Can anybody reffer me to a video on the topic?


----------



## siduri (Aug 13, 2006)

I really don;t think you need a video to make bruschetta!
What you do need is* good quality basic ingredients. *
First get some good artisan-type bread. It should have EXCLUSIVELY flour, yeast, and salt (and water of course) as it's ingredients. (Make some no knead bread yourself if you can't find anything in the stores - plenty of recipes on internet)
Toast it - on a grill is great. It's good if it;s nicely browned in spots. 
Rub a piece of fresh garlic on it.
Add salt and freshly ground black pepper. Drizzle with extra virgin olive oil. 
that's it. no video needed
If you would like a tomato bruschetta (by the way, pronounced Broos-KET-ta), after seasoning it as above, slice some really good ripe locally-grown tomatoes on top, some fresh basil leaves, salt and pepper and oil also on the tomato. 
these are the two most common types of bruschetta here in rome. 
Purists would consider other additions to be gilding the lily. 
However i wouldn;t as long as you don;t go too fancy.

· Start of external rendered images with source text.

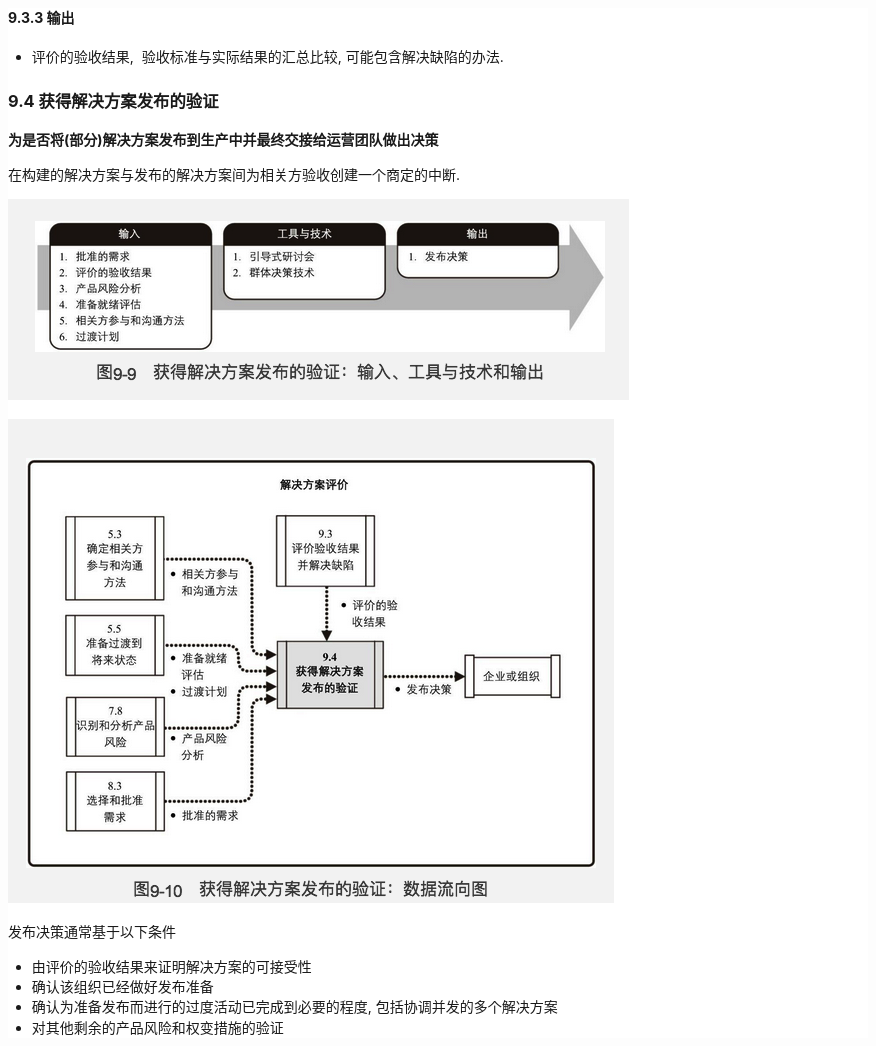 #### 9.3.3 输出

* 评价的验收结果,  验收标准与实际结果的汇总比较, 可能包含解决缺陷的办法.

### 9.4 获得解决方案发布的验证

**为是否将(部分)解决方案发布到生产中并最终交接给运营团队做出决策**

在构建的解决方案与发布的解决方案间为相关方验收创建一个商定的中断.

![](img/70.png)

![](img/71.png)

发布决策通常基于以下条件

* 由评价的验收结果来证明解决方案的可接受性
* 确认该组织已经做好发布准备
* 确认为准备发布而进行的过度活动已完成到必要的程度, 包括协调并发的多个解决方案
* 对其他剩余的产品风险和权变措施的验证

Bruschetta is poor food, and is good in its simplicity. 
I like black olive paste under the tomato, and also i like (totally unconventional) slices of avocado alternated with the tomato.


----------



## daverose31 (Jun 11, 2007)

You said some great stuff but for me it is more easy to learn with video. Does any body know of a website that has videos about that subject? (How to Make a Bruschetta)

Thanks
Dave


----------



## shel (Dec 20, 2006)

Google is your friend.

Directions for using Google:

Go to Google site (there are several ways to access it);
In the little box type in "Bruschetta video" without the quotation marks;
Click on the "search" button or hit the "Enter" key on your computer keyboard;
Several video options will appear - click in the one or ones you want to see.

Good luck - I hope this helps you,

Shel


----------



## mezzaluna (Aug 29, 2000)

Google video: *Yes!! *

I perfectly understand your request to learn to make bruschetta (pronounced "broos-ket-ta") from a video. Otherwise, why would Food Network be so successful? :bounce:

What's your favorite bruschetta topping? Let us know how your adventure works out.


----------



## bluezebra (May 19, 2007)

Mezza my favorite topping is:

Grape tomatoes
Capers
Garlic clove
Lemon Juice, fresh
Lemon Zest
Sea Salt
Fresh cracked pepper
Extra Virgin Olive Oil
Parmesan Curls

*swoon*. I make this dynamite sourdough pagnotta bread that I toast on a grill with it. Then I rub garlic on it and serve with the topping. So refreshing!

I serve it with marinated shrimp:

Shrimp 
Capers
Garlic clove
Lemon Zest
Fresh Cracked Black Pepper
Sea Salt
Fresh Rosemary
Fresh Basil
Fresh Oregano
Fresh ginger, grated (just a bit)
Extra Virgin Olive Oil
Toasted Mustard Seeds
Just before serving I will add a splash of either tarragon vinegar or fresh lemon juice. I don't do it earlier because I don't want to make it mealy.

Steam or saute shrimp. Then


----------



## daverose31 (Jun 11, 2007)

< Participant is not yet authorized to post links. >


----------



## ninja_59 (May 2, 2004)

Hi

I found a nice one here:

5min - How to Make a Delicious Bruschetta - Video


----------



## daverose31 (Jun 11, 2007)

It is a great video. Didn't know about that videopedia. Are they new?


----------



## ninja_59 (May 2, 2004)

Welcome Daverose 

As for your question, I honestly dont know , I just googled it to find an authentic video( I did not check youtubedotcom )

Regards


----------